【摘要】目的:探討噬菌體生物擴(kuò)增法(phaB)檢測(cè)肺泡灌洗液中結(jié)核分枝桿菌的臨床應(yīng)用價(jià)值。方法:收集疑診為肺結(jié)核，未予抗結(jié)核的初治患者肺泡灌洗液標(biāo)本80例，同時(shí)應(yīng)用PhaB法、熒光涂片法、聚合酶鏈反應(yīng)技術(shù)法(PCR檢測(cè)法)、羅氏培養(yǎng)法進(jìn)行檢測(cè)，對(duì)照分析檢測(cè)結(jié)果。結(jié)果:80例患者纖支鏡檢查有46例發(fā)現(xiàn)異常，使用PhaB法、熒光涂片法、聚合酶鏈反應(yīng)技術(shù)、羅氏培養(yǎng)法檢查陽性率分別為58.8%、47.5%、65%、76.3%;PhaB法和聚合酶鏈反應(yīng)技術(shù)兩種方法聯(lián)合檢測(cè)敏感性為88.5%，特異性為89.5%。結(jié)論:PhaB檢測(cè)疑診為肺結(jié)核的未予抗結(jié)核患者肺泡灌洗液結(jié)核分枝桿菌，有較高的敏感性和特異性，聯(lián)合熒光涂片法和聚合酶鏈反應(yīng)技術(shù)檢測(cè)可進(jìn)一步提高其敏感性。

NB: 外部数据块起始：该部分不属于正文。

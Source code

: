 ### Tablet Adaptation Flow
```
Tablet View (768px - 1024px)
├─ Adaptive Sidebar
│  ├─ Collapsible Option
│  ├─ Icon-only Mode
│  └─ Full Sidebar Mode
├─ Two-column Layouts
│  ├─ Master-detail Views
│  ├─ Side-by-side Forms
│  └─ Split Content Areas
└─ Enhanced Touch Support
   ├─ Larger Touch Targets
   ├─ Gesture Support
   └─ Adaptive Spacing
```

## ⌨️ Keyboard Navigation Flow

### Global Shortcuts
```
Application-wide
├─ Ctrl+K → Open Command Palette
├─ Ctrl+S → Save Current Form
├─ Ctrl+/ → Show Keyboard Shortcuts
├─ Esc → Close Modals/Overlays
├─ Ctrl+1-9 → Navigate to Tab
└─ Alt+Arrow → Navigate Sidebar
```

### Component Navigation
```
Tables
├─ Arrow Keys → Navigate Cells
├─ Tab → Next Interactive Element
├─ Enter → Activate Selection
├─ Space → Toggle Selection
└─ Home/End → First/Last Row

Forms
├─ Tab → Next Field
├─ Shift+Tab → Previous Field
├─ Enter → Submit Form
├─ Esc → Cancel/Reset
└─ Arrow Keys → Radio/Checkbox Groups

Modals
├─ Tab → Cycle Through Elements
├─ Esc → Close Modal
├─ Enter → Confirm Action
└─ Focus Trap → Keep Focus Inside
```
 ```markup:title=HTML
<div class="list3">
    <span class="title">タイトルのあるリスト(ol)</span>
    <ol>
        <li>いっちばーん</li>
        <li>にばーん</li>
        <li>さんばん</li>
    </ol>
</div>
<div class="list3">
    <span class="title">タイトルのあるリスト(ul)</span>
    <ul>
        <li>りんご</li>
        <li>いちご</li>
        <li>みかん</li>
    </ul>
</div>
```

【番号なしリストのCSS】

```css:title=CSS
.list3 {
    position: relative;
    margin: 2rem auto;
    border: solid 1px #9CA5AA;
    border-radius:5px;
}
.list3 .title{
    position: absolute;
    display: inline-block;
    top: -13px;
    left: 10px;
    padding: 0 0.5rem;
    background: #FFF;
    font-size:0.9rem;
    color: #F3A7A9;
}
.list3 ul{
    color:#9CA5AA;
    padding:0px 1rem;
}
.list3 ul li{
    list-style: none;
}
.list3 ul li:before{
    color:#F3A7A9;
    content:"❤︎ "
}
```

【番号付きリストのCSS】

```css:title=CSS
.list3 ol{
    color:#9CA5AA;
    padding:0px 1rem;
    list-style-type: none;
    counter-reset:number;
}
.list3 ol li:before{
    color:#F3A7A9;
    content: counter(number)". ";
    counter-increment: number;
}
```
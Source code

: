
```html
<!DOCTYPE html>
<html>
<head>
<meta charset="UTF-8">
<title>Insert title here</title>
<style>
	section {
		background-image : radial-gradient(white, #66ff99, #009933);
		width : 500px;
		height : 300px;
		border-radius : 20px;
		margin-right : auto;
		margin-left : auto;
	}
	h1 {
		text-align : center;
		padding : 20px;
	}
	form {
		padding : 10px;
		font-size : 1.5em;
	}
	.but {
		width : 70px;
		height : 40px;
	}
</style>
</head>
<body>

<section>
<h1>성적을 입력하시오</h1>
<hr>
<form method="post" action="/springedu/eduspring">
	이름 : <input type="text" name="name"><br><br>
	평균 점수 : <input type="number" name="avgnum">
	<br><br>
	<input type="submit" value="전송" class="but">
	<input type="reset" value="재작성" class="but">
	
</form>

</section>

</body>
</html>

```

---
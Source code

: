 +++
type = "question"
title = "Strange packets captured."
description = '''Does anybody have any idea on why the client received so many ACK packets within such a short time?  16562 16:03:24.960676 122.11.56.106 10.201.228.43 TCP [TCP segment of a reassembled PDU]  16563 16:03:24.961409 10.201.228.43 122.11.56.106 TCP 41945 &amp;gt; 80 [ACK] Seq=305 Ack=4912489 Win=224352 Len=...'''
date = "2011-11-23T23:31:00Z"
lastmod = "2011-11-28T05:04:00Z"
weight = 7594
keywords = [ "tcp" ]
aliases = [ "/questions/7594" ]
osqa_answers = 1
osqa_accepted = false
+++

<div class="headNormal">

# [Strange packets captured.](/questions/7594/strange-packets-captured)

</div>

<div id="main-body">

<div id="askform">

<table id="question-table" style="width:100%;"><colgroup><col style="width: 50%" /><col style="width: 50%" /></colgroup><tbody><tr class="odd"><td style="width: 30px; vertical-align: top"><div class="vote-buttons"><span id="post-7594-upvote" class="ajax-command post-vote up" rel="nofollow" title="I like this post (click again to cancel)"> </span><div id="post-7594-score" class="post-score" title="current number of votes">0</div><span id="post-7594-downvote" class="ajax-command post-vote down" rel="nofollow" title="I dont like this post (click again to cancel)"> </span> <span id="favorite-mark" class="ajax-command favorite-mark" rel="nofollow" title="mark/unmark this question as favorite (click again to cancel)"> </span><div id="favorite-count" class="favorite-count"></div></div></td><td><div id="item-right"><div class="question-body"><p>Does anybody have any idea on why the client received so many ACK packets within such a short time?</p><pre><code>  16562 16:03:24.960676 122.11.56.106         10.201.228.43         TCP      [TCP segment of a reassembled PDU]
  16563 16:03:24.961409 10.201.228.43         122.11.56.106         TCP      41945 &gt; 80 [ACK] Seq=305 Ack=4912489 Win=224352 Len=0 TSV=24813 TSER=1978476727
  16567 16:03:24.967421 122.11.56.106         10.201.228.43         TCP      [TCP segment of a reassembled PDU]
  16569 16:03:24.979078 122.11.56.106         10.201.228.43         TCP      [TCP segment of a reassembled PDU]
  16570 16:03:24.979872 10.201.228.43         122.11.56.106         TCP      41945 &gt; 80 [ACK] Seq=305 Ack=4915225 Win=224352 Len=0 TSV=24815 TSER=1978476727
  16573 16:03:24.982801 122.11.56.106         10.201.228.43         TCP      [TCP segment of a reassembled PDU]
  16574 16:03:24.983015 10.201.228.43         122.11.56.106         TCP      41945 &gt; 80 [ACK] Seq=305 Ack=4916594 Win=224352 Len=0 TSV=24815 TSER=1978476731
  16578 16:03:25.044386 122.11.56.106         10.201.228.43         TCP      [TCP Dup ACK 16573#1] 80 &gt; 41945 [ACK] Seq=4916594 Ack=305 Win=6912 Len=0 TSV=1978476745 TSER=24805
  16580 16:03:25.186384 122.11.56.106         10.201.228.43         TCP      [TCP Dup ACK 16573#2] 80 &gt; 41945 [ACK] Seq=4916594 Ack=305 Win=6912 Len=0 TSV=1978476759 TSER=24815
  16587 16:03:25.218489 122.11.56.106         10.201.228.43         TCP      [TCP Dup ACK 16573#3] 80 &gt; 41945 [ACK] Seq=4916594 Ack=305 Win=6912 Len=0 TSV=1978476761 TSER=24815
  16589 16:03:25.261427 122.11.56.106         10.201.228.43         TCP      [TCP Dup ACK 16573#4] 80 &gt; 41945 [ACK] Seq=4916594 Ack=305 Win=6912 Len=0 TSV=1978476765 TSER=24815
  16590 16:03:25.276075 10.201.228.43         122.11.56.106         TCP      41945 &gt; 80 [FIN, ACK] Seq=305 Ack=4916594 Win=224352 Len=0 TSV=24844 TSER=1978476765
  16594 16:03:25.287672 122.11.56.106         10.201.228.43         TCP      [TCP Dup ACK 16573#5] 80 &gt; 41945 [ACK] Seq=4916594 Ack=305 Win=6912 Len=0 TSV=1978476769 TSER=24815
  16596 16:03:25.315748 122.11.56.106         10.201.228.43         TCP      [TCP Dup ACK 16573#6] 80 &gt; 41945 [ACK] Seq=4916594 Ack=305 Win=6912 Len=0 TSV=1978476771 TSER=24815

【關(guān)鍵詞】噬菌體生物擴(kuò)增法;聚合酶鏈反應(yīng)技術(shù);結(jié)核;分枝桿菌

【中圖分類號(hào)】R378.91+1【文獻(xiàn)標(biāo)識(shí)碼】A【文章編號(hào)】1007-8517(2010)16-159-2

結(jié)核分枝桿菌感染人體而引發(fā)的結(jié)核病是全球性的嚴(yán)重危害人類的傳染性疾病之一。我國(guó)作為發(fā)展中國(guó)家，結(jié)核病的控制更是任重道遠(yuǎn)。在結(jié)核病控制中，尋求經(jīng)濟(jì)，快速，敏感性和特異性較高的結(jié)核菌檢測(cè)方法，為結(jié)核的早期診斷提供依據(jù)是眾多臨床醫(yī)師所希望。目前痰熒光涂片靈敏度較差，并受痰樣本數(shù)和病情的影響，一般認(rèn)為活動(dòng)性肺結(jié)核涂陽率約40-50%[1];羅氏培養(yǎng)法陽性率較高約50-80%[1]，但需要平均時(shí)間約4-8周。本研究通過PhaB法、熒光涂片法、PCR檢測(cè)法、羅氏培養(yǎng)法檢測(cè)肺泡灌洗液中結(jié)核分枝桿菌，通過對(duì)照評(píng)價(jià)PhaB法在肺結(jié)核診斷中的使用價(jià)值及優(yōu)缺點(diǎn)。

1資料與方法

1.1臨床資料選取2008-2010年廣州市胸科醫(yī)院疑診初治肺結(jié)核住院患者80例，其中男性35例，女性25例，年齡19～65歲，平均年齡38.5±7.5歲。入選條件:疑診為初治肺結(jié)核并支氣管結(jié)核，未開始抗結(jié)核治療;三個(gè)月內(nèi)未接受喹諾酮類和氨基糖甙類抗生素治療。

1.2方法

1.2.1PhaB法結(jié)核分枝桿菌噬菌體生物擴(kuò)增試劑盒(FAST plaue TB)由英國(guó)BDTEC公司生產(chǎn)，由上海市金浩科技發(fā)展有限公司提供。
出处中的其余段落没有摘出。